Essa declaração pode ser usada para implicar que as estratégias para intervenção no risco e para aversão a perdas não são necessárias. Ela implica que, se já calculamos o risco, devemos deixar as coisas acontecerem naturalmente. Atentar para o ambiente de segurança instável e realizar análise de risco em tempo real são desnecessários para aqueles que seguem esse mito.
Mito nº 7 sobre o risco: “A fé é proporcional ao tamanho do risco”.
Em outras palavras, quando arriscamos muito, isso deve significar que temos muita fé. Do mesmo modo, quando arriscamos pouco (quando o perigo é pouco para nós ou para a nossa propriedade), então isso deve significar que não temos muita fé. Esse mito usa o risco como uma maneira de definir a fé.
As pessoas que confiam nesse mito podem estar motivadas a se envolver em comportamentos arriscados como uma maneira de validar a força ou de quantificar a extensão da sua fé.
Mito nº 8 sobre o risco: “Se algo ruim acontece, é porque eu não orei, não trabalhei ou não me preparei o suficiente”.
Se algo ruim acontece como resultado de aceitar um risco, isso deve significar que não houve muita oração envolvida, ou que o trabalho não foi feito com excelência, ou que a preparação não foi rigorosa o suficiente, ou... já deu para entender a ideia. Essa é uma visão sutil, baseada em obras.
Mito nº 9 sobre o risco: “Sofrer por Cristo enquanto cumpro o meu ‘chamado’ intercultural sempre glorifica a Deus”.
Vivenciar sofrimento ou perseguição como resultado de permanecer em uma situação de risco pode causar boa impressão aos outros, mas Deus conhece a realidade do que está acontecendo.
Talvez esse mito sobre o risco não esteja em primeiro plano na perspectiva de alguém ao entrar no risco. Contudo, pode ser nele que as pessoas caem quando fazem uma retrospectiva para racionalizar o resultado negativo de um risco. Ele costuma ser muito usado como um lugar-comum para conciliar o sofrimento vivenciado no risco.
Mito nº 10 sobre o risco: “Ignorar o seu medo demonstra fidelidade verdadeira”.
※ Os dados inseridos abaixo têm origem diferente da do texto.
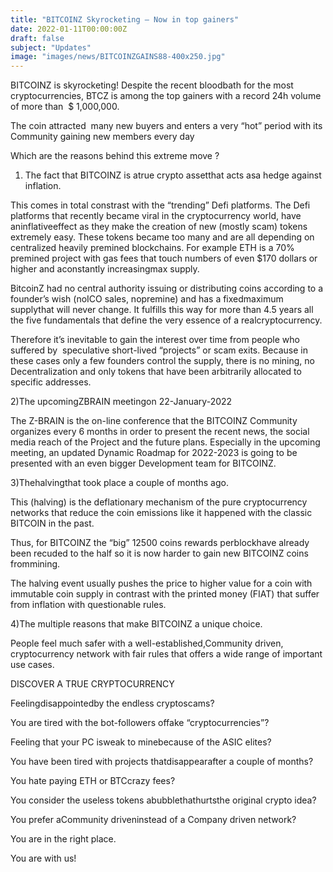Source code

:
 ```yaml
---
title: "BITCOINZ Skyrocketing – Now in top gainers"
date: 2022-01-11T00:00:00Z
draft: false
subject: "Updates"
image: "images/news/BITCOINZGAINS88-400x250.jpg"
---
```


BITCOINZ is skyrocketing! Despite the recent bloodbath for the most cryptocurrencies, BTCZ is among the top gainers with a record 24h volume of more than  $ 1,000,000.

The coin attracted  many new buyers and enters a very “hot” period with its Community gaining new members every day

Which are the reasons behind this extreme move ?

1) The fact that BITCOINZ is atrue crypto assetthat acts asa hedge against inflation.

This comes in total constrast with the “trending” Defi platforms. The Defi platforms that recently became viral in the cryptocurrency world, have aninflativeeffect as they make the creation of new (mostly scam) tokens extremely easy. These tokens became too many and are all depending on centralized heavily premined blockchains. For example ETH is a 70% premined project with gas fees that touch numbers of even $170 dollars or higher and aconstantly increasingmax supply.

BitcoinZ had no central authority issuing or distributing coins according to a founder’s wish (noICO sales, nopremine) and has a fixedmaximum supplythat will never change. It fulfills this way for more than 4.5 years all the five fundamentals that define the very essence of a realcryptocurrency.

Therefore it’s inevitable to gain the interest over time from people who suffered by  speculative short-lived “projects” or scam exits. Because in these cases only a few founders control the supply, there is no mining, no Decentralization and only tokens that have been arbitrarily allocated to specific addresses.

2)The upcomingZBRAIN meetingon 22-January-2022

The Z-BRAIN is the on-line conference that the BITCOINZ Community organizes every 6 months in order to present the recent news, the social media reach of the Project and the future plans. Especially in the upcoming meeting, an updated Dynamic Roadmap for 2022-2023 is going to be presented with an even bigger Development team for BITCOINZ.

3)Thehalvingthat took place a couple of months ago.

This (halving) is the deflationary mechanism of the pure cryptocurrency networks that reduce the coin emissions like it happened with the classic BITCOIN in the past.

Thus, for BITCOINZ the “big” 12500 coins rewards perblockhave already been recuded to the half so it is now harder to gain new BITCOINZ coins frommining.

The halving event usually pushes the price to higher value for a coin with immutable coin supply in contrast with the printed money (FIAT) that suffer from inflation with questionable rules.

4)The multiple reasons that make BITCOINZ a unique choice.

People feel much safer with a well-established,Community driven, cryptocurrency network with fair rules that offers a wide range of important use cases.

DISCOVER A TRUE CRYPTOCURRENCY

Feelingdisappointedby the endless cryptoscams?

You are tired with the bot-followers offake “cryptocurrencies”?

Feeling that your PC isweak to minebecause of the ASIC elites?

You have been tired with projects thatdisappearafter a couple of months?

You hate paying ETH or BTCcrazy fees?

You consider the useless tokens abubblethathurtsthe original crypto idea?

You prefer aCommunity driveninstead of a Company driven network?

You are in the right place.

You are with us!
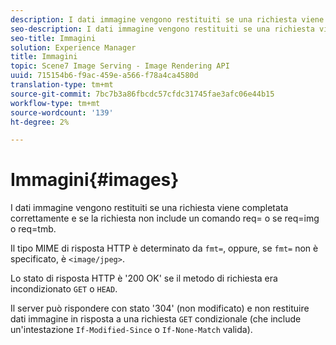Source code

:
 ```yaml
---
description: I dati immagine vengono restituiti se una richiesta viene completata correttamente e se la richiesta non include un comando req= o se req=img o req=tmb.
seo-description: I dati immagine vengono restituiti se una richiesta viene completata correttamente e se la richiesta non include un comando req= o se req=img o req=tmb.
seo-title: Immagini
solution: Experience Manager
title: Immagini
topic: Scene7 Image Serving - Image Rendering API
uuid: 715154b6-f9ac-459e-a566-f78a4ca4580d
translation-type: tm+mt
source-git-commit: 7bc7b3a86fbcdc57cfdc31745fae3afc06e44b15
workflow-type: tm+mt
source-wordcount: '139'
ht-degree: 2%

---
```



# Immagini{#images}

I dati immagine vengono restituiti se una richiesta viene completata correttamente e se la richiesta non include un comando req= o se req=img o req=tmb.

Il tipo MIME di risposta HTTP è determinato da `fmt=`, oppure, se `fmt=` non è specificato, è `<image/jpeg>`.

Lo stato di risposta HTTP è &#39;200 OK&#39; se il metodo di richiesta era incondizionato `GET` o `HEAD`.

Il server può rispondere con stato &#39;304&#39; (non modificato) e non restituire dati immagine in risposta a una richiesta `GET` condizionale (che include un&#39;intestazione `If-Modified-Since` o `If-None-Match` valida).
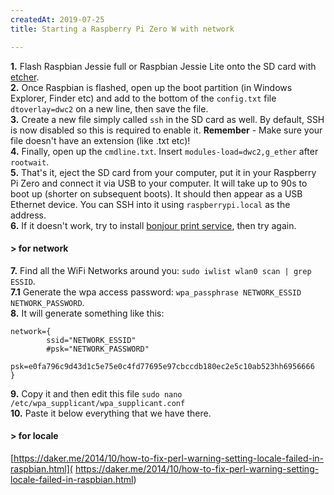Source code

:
 ```yaml
---
createdAt: 2019-07-25
title: Starting a Raspberry Pi Zero W with network

---
```


**1.** Flash Raspbian Jessie full or Raspbian Jessie Lite onto the SD card with [etcher](https://www.balena.io/etcher/).  
**2.** Once Raspbian is flashed, open up the boot partition (in Windows Explorer, Finder etc) and add to the bottom of the ```config.txt``` file ```dtoverlay=dwc2``` on a new line, then save the file.    
**3.** Create a new file simply called ```ssh``` in the SD card as well. By default, SSH is now disabled so this is required to enable it. **Remember** - Make sure your file doesn't have an extension (like .txt etc)!    
**4.** Finally, open up the ```cmdline.txt```. Insert ```modules-load=dwc2,g_ether``` after ```rootwait```.  
**5.** That's it, eject the SD card from your computer, put it in your Raspberry Pi Zero and connect it via USB to your computer. It will take up to 90s to boot up (shorter on subsequent boots). It should then appear as a USB Ethernet device. You can SSH into it using ```raspberrypi.local``` as the address.  
**6.** If it doesn't work, try to install [bonjour print service](https://support.apple.com/kb/DL999?locale=en_US), then try again.

#### > for network

**7.** Find all the WiFi Networks around you: `sudo iwlist wlan0 scan | grep ESSID`.  
**7.1** Generate the wpa access password: `wpa_passphrase NETWORK_ESSID NETWORK_PASSWORD`.  
**8.** It will generate something like this:
```
network={                                                                   
        ssid="NETWORK_ESSID"                                                 
        #psk="NETWORK_PASSWORD"                                                  
        psk=e0fa796c9d43d1c5e75e0c4fd77695e97cbccdb180ec2e5c10ab523hh6956666
}                                                                           
```  
**9.** Copy it and then edit this file `sudo nano /etc/wpa_supplicant/wpa_supplicant.conf`  
**10.** Paste it below everything that we have there.

#### > for locale
[https://daker.me/2014/10/how-to-fix-perl-warning-setting-locale-failed-in-raspbian.html](
https://daker.me/2014/10/how-to-fix-perl-warning-setting-locale-failed-in-raspbian.html)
É muito frequente que os pregadores reduzam a nossa resposta ao medo a simplesmente: “não tenha medo”, como se o medo fosse alguma coisa que a pessoa pudesse simplesmente “desligar”.
É verdade, a Bíblia nos ensina repetidamente a não andar em medo. Mas ter medo é ser humano. O medo não é anormal, nem inerentemente pecaminoso. Raramente a Bíblia repreende, reprova ou julga os seguidores de Deus por ter medo. O modo como o discípulo lida com o medo é que demonstra a sua fé.